Bamako envoyé spécial
C'est un déluge de mots, de témoignages, de colères qui irrigue le Forum social mondial. Les migrations, les émigrations, les répressions, les expulsions. Des Ceuta et des Melilla. Des destins. Des murs. Des morts. «Deux fois plus en dix ans que dans toute l'histoire du mur de Berlin», résume Marine, du réseau Migreurop, qui a dressé une carte des 650 camps d'étrangers en Europe : 25 000 migrants victimes de «machines à expulser» (1). Jusqu'à présent, rappelle un avocat nigérien, «les Forums sociaux mondiaux évoquaient le sujet sous l'angle du racisme ou de la discrimination». Occultant les enjeux économiques. «Or les plans d'ajustements structurels ont aggravé la misère», rappelle le Sénégalais Boubacar Diop.
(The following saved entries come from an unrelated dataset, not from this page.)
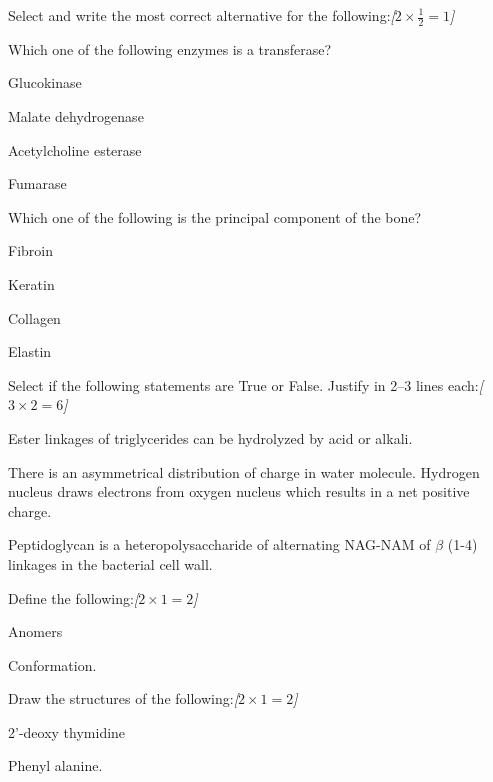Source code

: \documentclass[11pt,a4paper]{article}
\newcommand{\pts}[1]{\hfill   \textit{[#1]}}
\begin{document}
\begin{parts}
  \item Select and write the most correct alternative for the following:\pts{$2  \times \frac{1}{2} = 1$}
  
\begin{parts}
    \item Which one of the following enzymes is a transferase?
    
\begin{parts}
      \item Glucokinase
      \item Malate dehydrogenase
      \item Acetylcholine esterase
      \item Fumarase
    \end{parts}
    
    \item Which one of the following is the principal component of the bone?
    
\begin{parts}
      \item Fibroin
      \item Keratin
      \item Collagen
      \item Elastin
    \end{parts}
  \end{parts}

  \item Select if the following statements are True or False. Justify in 2--3 lines each:\pts{$3  \times 2 = 6$}
  
\begin{parts}
    \item Ester linkages of triglycerides can be hydrolyzed by acid or alkali.
    \item There is an asymmetrical distribution of charge in water molecule. Hydrogen nucleus draws electrons from oxygen nucleus which results in a net positive charge.
    \item Peptidoglycan is a heteropolysaccharide of alternating NAG-NAM of $\beta$ (1-4) linkages in the bacterial cell wall.
  \end{parts}

  \item Define the following:\pts{$2  \times 1 = 2$}
  
\begin{parts}
    \item Anomers
    \item Conformation.
  \end{parts}

  \item Draw the structures of the following:\pts{$2  \times 1 = 2$}
  
\begin{parts}
    \item 2'-deoxy thymidine
    \item Phenyl alanine.
  \end{parts}
\end{parts}
\end{document}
«J'étouffe.» Le Mali fait partie de cette trentaine de pays qui voient leur richesse par habitant baisser depuis vingt ans. La privatisation du rail supprime des postes dans les régions ; les subventions américaines au coton favorisent l'exode rural ; le chômage massif obère l'espoir des plus jeunes, même diplômés. «J'ai 27 ans, je parle quatre langues, j'étouffe», résume Alassane Coulibaly lors d'un séminaire «Migrations et néolibéralisme». «Quand la France parle d'immigration ciblée, j'ai mal, s'indigne Dabo Ibrahim, lycéen. Hier, la colonisation, dont on ose dire qu'elle a eu des effets positifs, a pris nos grands-parents. Et là, on parle de faire le tri sur nos cerveaux ? Pur néocolonialisme.»